Background screening provides employers a level of assurance that they are hiring the right candidate for the job. When implemented correctly, screening can shed light on aspects of an individual’s background that might impact their safety, productivity, and overall suitability for a role, while at the same time allowing candidates a fair chance at employment.
In today’s employment screening FAQ series, we explore the pitfalls of using the Internet to screen candidates.
Question: Can I search online for background information on candidates?
Let’s face it, most of us spend a considerable amount of time online. Americans average 24 hours per week online, according to MIT Technology Review, and 68 percent of US adults have Facebook accounts. In the course of our interactions online, we leave behind a digital footprint that can be searched to find out things like who we associate with, our religious affiliations, our political views, and so much more. With the proliferation of information that can be discovered online, it may be tempting to bypass formal background screening in favor of a quick peek into the Google search results.
But as the saying goes, just because you can do something, doesn’t mean you should.
Answer: Technically, you can, but there are many reasons you should not.
We’ve learned from experience that it’s best to avoid garden-variety online searches to assess an applicant’s qualifications for the job. Here are the reasons why:
Discrimination is a key concern.
One of the chief reasons to stay away from Google and other online searches is that you are likely to encounter information about a candidate’s age, gender, disability, or ethnicity. While this information might be apparent when you meet the person face-to-face, all candidates should have an equal opportunity to present their qualifications directly.

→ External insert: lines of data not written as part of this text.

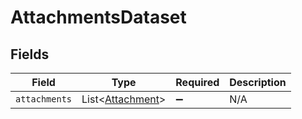 # AttachmentsDataset


## Fields

| Field                                                     | Type                                                      | Required                                                  | Description                                               |
| --------------------------------------------------------- | --------------------------------------------------------- | --------------------------------------------------------- | --------------------------------------------------------- |
| `attachments`                                             | List<[Attachment](../../models/components/Attachment.md)> | :heavy_minus_sign:                                        | N/A                                                       |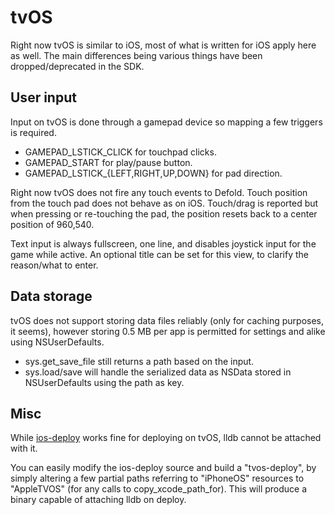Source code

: # tvOS

Right now tvOS is similar to iOS, most of what is written for iOS apply here as well. The main differences being various things have been dropped/deprecated in the SDK.


## User input

Input on tvOS is done through a gamepad device so mapping a few triggers is required.

* GAMEPAD\_LSTICK\_CLICK for touchpad clicks.
* GAMEPAD\_START for play/pause button.
* GAMEPAD\_LSTICK\_{LEFT,RIGHT,UP,DOWN} for pad direction.

Right now tvOS does not fire any touch events to Defold. Touch position from the touch pad does not behave as on iOS. Touch/drag is reported but when pressing or re-touching the pad, the position resets back to a center position of 960,540. 

Text input is always fullscreen, one line, and disables joystick input for the game while active. An optional title can be set for this view, to clarify the reason/what to enter.


## Data storage

tvOS does not support storing data files reliably (only for caching purposes, it seems), however storing 0.5 MB per app is permitted for settings and alike using NSUserDefaults.

* sys.get\_save\_file still returns a path based on the input.
* sys.load/save will handle the serialized data as NSData stored in NSUserDefaults using the path as key.


## Misc

While [ios-deploy](https://github.com/phonegap/ios-deploy) works fine for deploying on tvOS, lldb cannot be attached with it.

You can easily modify the ios-deploy source and build a "tvos-deploy", by simply altering a few partial paths referring to "iPhoneOS" resources to "AppleTVOS" (for any calls to copy\_xcode\_path\_for). This will produce a binary capable of attaching lldb on deploy.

In some instances, a candidate may even claim discrimination if the information found on social media is alleged to have denied them an interview or employment. The employer may then be required to prove they did not consider the prohibited information or the candidate’s protected status in their decision.
There is a great potential for bias.
How a person represents themselves online is not a complete picture of who they are and how they will perform in a work environment. If you search a candidate’s social media profiles, you’ll discover behaviors and traits that may create unintentional bias in your hiring decision. Personal details might reveal a lack of maturity, offensive language, family responsibilities, or sexual orientation.

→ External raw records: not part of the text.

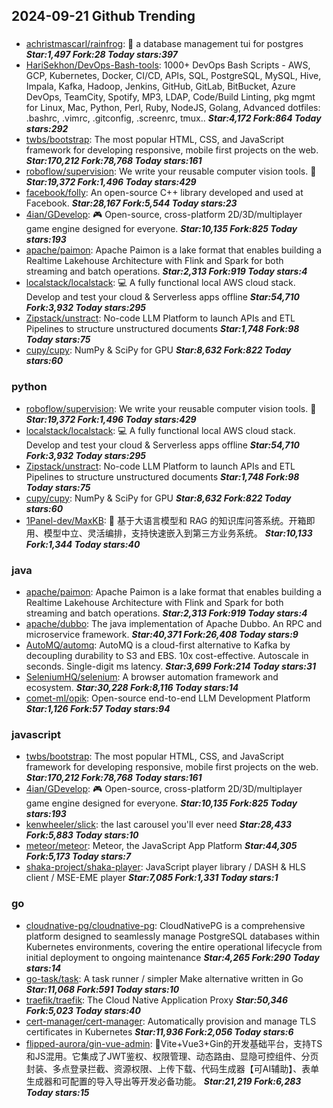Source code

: ## 2024-09-21 Github Trending

### 
* [achristmascarl/rainfrog](https://github.com/achristmascarl/rainfrog): 🐸 a database management tui for postgres ***Star:1,497 Fork:28 Today stars:397***
* [HariSekhon/DevOps-Bash-tools](https://github.com/HariSekhon/DevOps-Bash-tools): 1000+ DevOps Bash Scripts - AWS, GCP, Kubernetes, Docker, CI/CD, APIs, SQL, PostgreSQL, MySQL, Hive, Impala, Kafka, Hadoop, Jenkins, GitHub, GitLab, BitBucket, Azure DevOps, TeamCity, Spotify, MP3, LDAP, Code/Build Linting, pkg mgmt for Linux, Mac, Python, Perl, Ruby, NodeJS, Golang, Advanced dotfiles: .bashrc, .vimrc, .gitconfig, .screenrc, tmux.. ***Star:4,172 Fork:864 Today stars:292***
* [twbs/bootstrap](https://github.com/twbs/bootstrap): The most popular HTML, CSS, and JavaScript framework for developing responsive, mobile first projects on the web. ***Star:170,212 Fork:78,768 Today stars:161***
* [roboflow/supervision](https://github.com/roboflow/supervision): We write your reusable computer vision tools. 💜 ***Star:19,372 Fork:1,496 Today stars:429***
* [facebook/folly](https://github.com/facebook/folly): An open-source C++ library developed and used at Facebook. ***Star:28,167 Fork:5,544 Today stars:23***
* [4ian/GDevelop](https://github.com/4ian/GDevelop): 🎮 Open-source, cross-platform 2D/3D/multiplayer game engine designed for everyone. ***Star:10,135 Fork:825 Today stars:193***
* [apache/paimon](https://github.com/apache/paimon): Apache Paimon is a lake format that enables building a Realtime Lakehouse Architecture with Flink and Spark for both streaming and batch operations. ***Star:2,313 Fork:919 Today stars:4***
* [localstack/localstack](https://github.com/localstack/localstack): 💻 A fully functional local AWS cloud stack. Develop and test your cloud & Serverless apps offline ***Star:54,710 Fork:3,932 Today stars:295***
* [Zipstack/unstract](https://github.com/Zipstack/unstract): No-code LLM Platform to launch APIs and ETL Pipelines to structure unstructured documents ***Star:1,748 Fork:98 Today stars:75***
* [cupy/cupy](https://github.com/cupy/cupy): NumPy & SciPy for GPU ***Star:8,632 Fork:822 Today stars:60***

### python
* [roboflow/supervision](https://github.com/roboflow/supervision): We write your reusable computer vision tools. 💜 ***Star:19,372 Fork:1,496 Today stars:429***
* [localstack/localstack](https://github.com/localstack/localstack): 💻 A fully functional local AWS cloud stack. Develop and test your cloud & Serverless apps offline ***Star:54,710 Fork:3,932 Today stars:295***
* [Zipstack/unstract](https://github.com/Zipstack/unstract): No-code LLM Platform to launch APIs and ETL Pipelines to structure unstructured documents ***Star:1,748 Fork:98 Today stars:75***
* [cupy/cupy](https://github.com/cupy/cupy): NumPy & SciPy for GPU ***Star:8,632 Fork:822 Today stars:60***
* [1Panel-dev/MaxKB](https://github.com/1Panel-dev/MaxKB): 🚀 基于大语言模型和 RAG 的知识库问答系统。开箱即用、模型中立、灵活编排，支持快速嵌入到第三方业务系统。 ***Star:10,133 Fork:1,344 Today stars:40***

### java
* [apache/paimon](https://github.com/apache/paimon): Apache Paimon is a lake format that enables building a Realtime Lakehouse Architecture with Flink and Spark for both streaming and batch operations. ***Star:2,313 Fork:919 Today stars:4***
* [apache/dubbo](https://github.com/apache/dubbo): The java implementation of Apache Dubbo. An RPC and microservice framework. ***Star:40,371 Fork:26,408 Today stars:9***
* [AutoMQ/automq](https://github.com/AutoMQ/automq): AutoMQ is a cloud-first alternative to Kafka by decoupling durability to S3 and EBS. 10x cost-effective. Autoscale in seconds. Single-digit ms latency. ***Star:3,699 Fork:214 Today stars:31***
* [SeleniumHQ/selenium](https://github.com/SeleniumHQ/selenium): A browser automation framework and ecosystem. ***Star:30,228 Fork:8,116 Today stars:14***
* [comet-ml/opik](https://github.com/comet-ml/opik): Open-source end-to-end LLM Development Platform ***Star:1,126 Fork:57 Today stars:94***

### javascript
* [twbs/bootstrap](https://github.com/twbs/bootstrap): The most popular HTML, CSS, and JavaScript framework for developing responsive, mobile first projects on the web. ***Star:170,212 Fork:78,768 Today stars:161***
* [4ian/GDevelop](https://github.com/4ian/GDevelop): 🎮 Open-source, cross-platform 2D/3D/multiplayer game engine designed for everyone. ***Star:10,135 Fork:825 Today stars:193***
* [kenwheeler/slick](https://github.com/kenwheeler/slick): the last carousel you'll ever need ***Star:28,433 Fork:5,883 Today stars:10***
* [meteor/meteor](https://github.com/meteor/meteor): Meteor, the JavaScript App Platform ***Star:44,305 Fork:5,173 Today stars:7***
* [shaka-project/shaka-player](https://github.com/shaka-project/shaka-player): JavaScript player library / DASH & HLS client / MSE-EME player ***Star:7,085 Fork:1,331 Today stars:1***

### go
* [cloudnative-pg/cloudnative-pg](https://github.com/cloudnative-pg/cloudnative-pg): CloudNativePG is a comprehensive platform designed to seamlessly manage PostgreSQL databases within Kubernetes environments, covering the entire operational lifecycle from initial deployment to ongoing maintenance ***Star:4,265 Fork:290 Today stars:14***
* [go-task/task](https://github.com/go-task/task): A task runner / simpler Make alternative written in Go ***Star:11,068 Fork:591 Today stars:10***
* [traefik/traefik](https://github.com/traefik/traefik): The Cloud Native Application Proxy ***Star:50,346 Fork:5,023 Today stars:40***
* [cert-manager/cert-manager](https://github.com/cert-manager/cert-manager): Automatically provision and manage TLS certificates in Kubernetes ***Star:11,936 Fork:2,056 Today stars:6***
* [flipped-aurora/gin-vue-admin](https://github.com/flipped-aurora/gin-vue-admin): 🚀Vite+Vue3+Gin的开发基础平台，支持TS和JS混用。它集成了JWT鉴权、权限管理、动态路由、显隐可控组件、分页封装、多点登录拦截、资源权限、上传下载、代码生成器【可AI辅助】、表单生成器和可配置的导入导出等开发必备功能。 ***Star:21,219 Fork:6,283 Today stars:15***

Some states, such as New York, have enacted statutes prohibiting discrimination based on lawful, off-duty activities. For example, if through an Internet search, an employer learns a candidate is affiliated with a specific political group and does not hire the person for that reason, the employer must present a legitimate reason for rejecting the applicant. Searching online for candidates in such states may be in conflict with these laws.

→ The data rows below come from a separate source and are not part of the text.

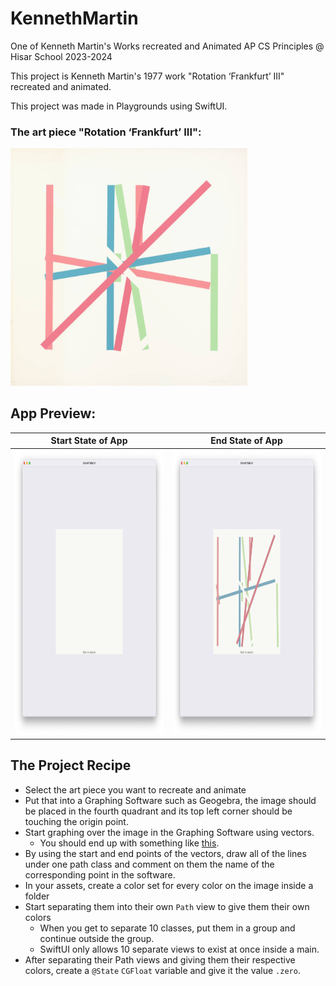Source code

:# KennethMartin
One of Kenneth Martin's Works recreated and Animated AP CS Principles @ Hisar School 2023-2024

This project is Kenneth Martin's 1977 work "Rotation ‘Frankfurt’ III" recreated and animated.

This project was made in Playgrounds using SwiftUI.

### The art piece "Rotation ‘Frankfurt’ III":

<img src="https://github.com/BerkGozek/KennethMartin/blob/d66ac77da9f5b4d780450f8b3ab475d455f1daa6/Screenshots/KM_RF3.jpg" width="379" height="379.75" />

## App Preview:
| Start State of App                  | End State of App                    |
| ----------------------------------- | ----------------------------------- |
| <img src="https://github.com/BerkGozek/KennethMartin/blob/main/Screenshots/Empty.png" width = "444.8" height = "456" />| <img src="https://github.com/BerkGozek/KennethMartin/blob/main/Screenshots/Finished.png" width = "444.8" height = "456" />|

## The Project Recipe
- Select the art piece you want to recreate and animate
- Put that into a Graphing Software such as Geogebra, the image should be placed in the fourth quadrant and its top left corner should be touching the origin point.
- Start graphing over the image in the Graphing Software using vectors.
  - You should end up with something like [this](https://www.geogebra.org/calculator/bjx9ymde).
- By using the start and end points of the vectors, draw all of the lines under one path class and comment on them the name of the corresponding point in the software.
- In your assets, create a color set for every color on the image inside a folder
- Start separating them into their own `Path` view to give them their own colors
  - When you get to separate 10 classes, put them in a group and continue outside the group.
  - SwiftUI only allows 10 separate views to exist at once inside a main.
- After separating their Path views and giving them their respective colors, create a `@State` `CGFloat` variable and give it the value `.zero`.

You might have the wrong person.
A little known fact about background screening is that it’s extremely common to come across common names. You might think you’ve just come across a treasure trove of information about your candidate only to find out later that the person whose information you searched was someone with the same name as your candidate, but not the actual person of interest. Add to this the fact that information online might not be true in the first place. Professional researchers are equipped to handle the realities of background information and have the means to verify the information before reporting it to you as fact.
The Bottom Line
While the inclination to just “take a peek” at someone’s online persona is understandable, hiring managers should refrain from doing so. Instead, at the point you’re ready to make a conditional offer, conduct a proper background screen. You’ll have greater peace of mind knowing you followed proper procedures, and you’ll have more accurate data with which to make your decision.